Last Updated July 2, 2026 12:51 pm.
Prime Minister Mark Carney has announced a memorandum of understanding (MOU) with British Columbia, which he says will help unlock $150 billion in new investment, with B.C. as the “linchpin.”
As well, he says, the ban on northern oil tankers will be maintained.
He unveiled the deal in Vancouver Thursday, saying this will benefit the entire country’s economy and will help fund services Canadians rely on.
The province and the feds will work together to focus on Canada’s potential to become a global energy superpower, Carney says, beginning with liquefied natural gas (LNG).
“By 2040, global LNG demand is expected to rise by 60 per cent, particularly to replace high-emission coal generation in Asia and to balance grids that are increasingly going to be powered by renewables,” he said.
“The federal government will work with private sector proponents, communities, and First Nations to accelerate the permitting, the financing, and the construction of major LNG projects in B.C.”
The federal government says these projects include:
- LNG Canada Phase 2, Ksi Lisims LNG, Cedar LNG, and Woodfibre LNG;
- Red Chris Mine Expansion; and
- North Coast Transmission Line.
As well, it says, it will work with the province to build trade infrastructure to help ship Canadian energy to new markets. This will include:
- Investments in upgrades to the Port of Vancouver-Roberts Bank trade corridor;
- George Massey Tunnel Replacement Project; and
- Investments in the Port of Prince Rupert and the Port of Stewart.
Carney says the government’s $500 million investment in the Red Chris Mine will boost national copper production by more than 15 per cent.

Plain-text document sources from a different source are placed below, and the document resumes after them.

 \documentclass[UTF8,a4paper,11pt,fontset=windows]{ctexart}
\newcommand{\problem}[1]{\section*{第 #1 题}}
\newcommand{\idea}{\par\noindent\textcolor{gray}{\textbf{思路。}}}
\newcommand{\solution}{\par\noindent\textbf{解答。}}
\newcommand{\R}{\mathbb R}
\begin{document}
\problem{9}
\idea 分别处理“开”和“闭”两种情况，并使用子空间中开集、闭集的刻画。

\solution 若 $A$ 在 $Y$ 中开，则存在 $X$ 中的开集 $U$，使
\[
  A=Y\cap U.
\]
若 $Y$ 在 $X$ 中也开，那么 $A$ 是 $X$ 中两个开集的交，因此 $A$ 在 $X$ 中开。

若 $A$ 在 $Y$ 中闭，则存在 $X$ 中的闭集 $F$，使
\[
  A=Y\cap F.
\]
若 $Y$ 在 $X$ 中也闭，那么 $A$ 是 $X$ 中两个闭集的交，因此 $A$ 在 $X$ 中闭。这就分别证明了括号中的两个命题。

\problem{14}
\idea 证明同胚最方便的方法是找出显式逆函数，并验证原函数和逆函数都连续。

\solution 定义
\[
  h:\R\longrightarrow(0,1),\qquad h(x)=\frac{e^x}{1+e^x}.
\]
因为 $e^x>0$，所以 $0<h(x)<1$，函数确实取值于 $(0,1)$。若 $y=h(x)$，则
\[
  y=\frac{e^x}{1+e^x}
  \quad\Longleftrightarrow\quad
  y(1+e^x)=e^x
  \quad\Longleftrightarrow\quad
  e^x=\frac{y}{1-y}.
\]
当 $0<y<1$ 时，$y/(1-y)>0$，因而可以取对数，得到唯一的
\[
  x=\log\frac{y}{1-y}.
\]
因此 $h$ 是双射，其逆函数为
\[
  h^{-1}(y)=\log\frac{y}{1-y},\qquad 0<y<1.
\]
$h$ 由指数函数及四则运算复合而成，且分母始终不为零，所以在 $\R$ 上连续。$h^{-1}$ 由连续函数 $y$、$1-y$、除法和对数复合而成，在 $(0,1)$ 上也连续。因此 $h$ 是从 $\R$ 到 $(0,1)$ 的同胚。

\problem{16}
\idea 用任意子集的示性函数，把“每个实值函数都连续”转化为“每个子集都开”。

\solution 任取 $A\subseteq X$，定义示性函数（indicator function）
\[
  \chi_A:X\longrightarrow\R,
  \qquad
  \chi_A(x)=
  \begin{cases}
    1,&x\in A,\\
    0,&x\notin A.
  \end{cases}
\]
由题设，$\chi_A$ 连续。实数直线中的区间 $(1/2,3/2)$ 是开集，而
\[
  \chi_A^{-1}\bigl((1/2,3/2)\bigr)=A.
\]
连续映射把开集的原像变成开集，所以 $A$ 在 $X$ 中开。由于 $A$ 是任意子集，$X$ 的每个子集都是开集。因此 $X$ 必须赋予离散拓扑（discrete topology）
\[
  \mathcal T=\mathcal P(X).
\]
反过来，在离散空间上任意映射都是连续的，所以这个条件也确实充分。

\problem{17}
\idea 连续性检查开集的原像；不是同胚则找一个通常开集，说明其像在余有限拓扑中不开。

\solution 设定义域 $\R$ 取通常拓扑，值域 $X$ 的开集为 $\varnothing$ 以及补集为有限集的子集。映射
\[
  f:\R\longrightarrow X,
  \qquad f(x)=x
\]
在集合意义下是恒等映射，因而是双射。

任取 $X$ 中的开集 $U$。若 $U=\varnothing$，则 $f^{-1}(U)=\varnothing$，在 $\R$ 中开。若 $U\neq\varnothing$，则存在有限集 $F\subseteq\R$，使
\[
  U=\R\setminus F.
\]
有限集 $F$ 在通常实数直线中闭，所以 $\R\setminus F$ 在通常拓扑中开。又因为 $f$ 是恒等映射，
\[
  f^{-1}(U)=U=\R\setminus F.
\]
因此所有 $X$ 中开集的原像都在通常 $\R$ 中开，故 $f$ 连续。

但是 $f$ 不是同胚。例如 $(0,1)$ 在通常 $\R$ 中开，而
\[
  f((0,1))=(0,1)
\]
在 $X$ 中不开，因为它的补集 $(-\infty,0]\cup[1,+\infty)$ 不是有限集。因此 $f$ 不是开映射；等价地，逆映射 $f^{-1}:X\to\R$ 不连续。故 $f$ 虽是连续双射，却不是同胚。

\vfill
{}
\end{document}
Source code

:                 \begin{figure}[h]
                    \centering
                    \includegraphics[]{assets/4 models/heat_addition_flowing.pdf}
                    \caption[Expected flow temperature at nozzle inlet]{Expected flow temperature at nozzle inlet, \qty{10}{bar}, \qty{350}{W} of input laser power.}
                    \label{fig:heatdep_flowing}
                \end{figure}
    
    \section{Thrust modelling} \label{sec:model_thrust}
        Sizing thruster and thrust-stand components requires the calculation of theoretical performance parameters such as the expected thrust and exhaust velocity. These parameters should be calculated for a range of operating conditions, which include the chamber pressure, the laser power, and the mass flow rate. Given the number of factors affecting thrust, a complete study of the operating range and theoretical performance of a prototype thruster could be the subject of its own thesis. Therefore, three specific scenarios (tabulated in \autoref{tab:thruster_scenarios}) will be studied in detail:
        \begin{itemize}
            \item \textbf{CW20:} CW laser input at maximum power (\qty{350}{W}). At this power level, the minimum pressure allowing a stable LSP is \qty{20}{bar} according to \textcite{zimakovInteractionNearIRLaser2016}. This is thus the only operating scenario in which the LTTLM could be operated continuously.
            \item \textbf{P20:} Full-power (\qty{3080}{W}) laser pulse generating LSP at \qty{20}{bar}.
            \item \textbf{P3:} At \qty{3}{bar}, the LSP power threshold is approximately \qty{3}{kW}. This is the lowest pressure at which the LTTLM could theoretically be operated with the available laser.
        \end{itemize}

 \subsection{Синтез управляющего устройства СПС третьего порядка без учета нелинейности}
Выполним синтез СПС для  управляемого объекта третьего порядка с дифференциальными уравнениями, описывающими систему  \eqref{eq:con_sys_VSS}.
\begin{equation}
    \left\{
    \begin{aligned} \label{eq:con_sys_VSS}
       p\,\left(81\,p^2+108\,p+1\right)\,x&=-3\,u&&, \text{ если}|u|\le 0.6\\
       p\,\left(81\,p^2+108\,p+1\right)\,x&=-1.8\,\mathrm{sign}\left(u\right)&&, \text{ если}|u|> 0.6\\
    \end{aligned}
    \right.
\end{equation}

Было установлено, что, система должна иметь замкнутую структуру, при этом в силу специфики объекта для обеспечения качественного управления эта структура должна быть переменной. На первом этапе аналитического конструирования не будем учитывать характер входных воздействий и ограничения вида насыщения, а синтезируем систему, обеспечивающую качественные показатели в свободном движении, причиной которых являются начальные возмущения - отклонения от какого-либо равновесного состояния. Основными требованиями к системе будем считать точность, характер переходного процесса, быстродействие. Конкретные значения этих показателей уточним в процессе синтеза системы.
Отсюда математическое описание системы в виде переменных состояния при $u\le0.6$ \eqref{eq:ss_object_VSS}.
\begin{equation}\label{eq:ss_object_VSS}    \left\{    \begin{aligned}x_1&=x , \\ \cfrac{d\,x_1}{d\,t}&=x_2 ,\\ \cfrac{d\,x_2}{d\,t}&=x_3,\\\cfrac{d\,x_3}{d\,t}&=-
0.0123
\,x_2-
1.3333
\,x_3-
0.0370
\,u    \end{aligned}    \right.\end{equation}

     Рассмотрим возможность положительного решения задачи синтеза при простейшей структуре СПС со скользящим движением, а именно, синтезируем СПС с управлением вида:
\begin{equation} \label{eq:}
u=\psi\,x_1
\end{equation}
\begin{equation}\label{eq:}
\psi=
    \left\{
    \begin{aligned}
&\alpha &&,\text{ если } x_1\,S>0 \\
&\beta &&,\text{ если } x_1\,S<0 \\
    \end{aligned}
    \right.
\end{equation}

B.C. Premier David Eby says the agreement is about building the province’s future for generations to come.
“It means more good jobs for workers and more opportunities to train for better pay, all while protecting the beautiful places that make our province so remarkable,” said Eby.
“This deal will deliver faster commutes as we build critical infrastructure, less pollution as we power growth with clean electricity, and the kind of shared prosperity that funds strong public services.”
Northern oil tanker ban to remain in place
The MOU maintains the northern oil tanker ban in B.C.
The province will be compensated for environmental risks if Ottawa imposes an oil pipeline on B.C., according to the deal.
Carney also says they will build inclusively and in true partnership with First Nations.
Coastal First Nations president Marilyn Slett says she applauds the MOU’s commitment to upholding the ban.
“Today is a good day,” she said.
“British Columbians, Canadians, and the First Nations who call this place home want this region to remain protected. There is no technology that can clean up an oil spill at sea, and a single oil spill could destroy our way of life.”
Slett says it’s important to remember that the tanker ban is the result of more than half a century of advocacy by First Nations around northern B.C., as well as governments of “all political stripes.”
“Protecting the North Coast means protecting thousands of jobs, hundreds of businesses, and billions in economic value we have built up over several decades.”
The province says the agreement supports B.C.’s Look West jobs and economic growth plan, which includes $88 billion in major project proposals reaching final investment decision over three years.
The prime minister is scheduled to head to Alberta later today for a news conference with Premier Danielle Smith, where they’ll be making an announcement about plans for a pipeline to B.C.’s coast that Eby has long criticized.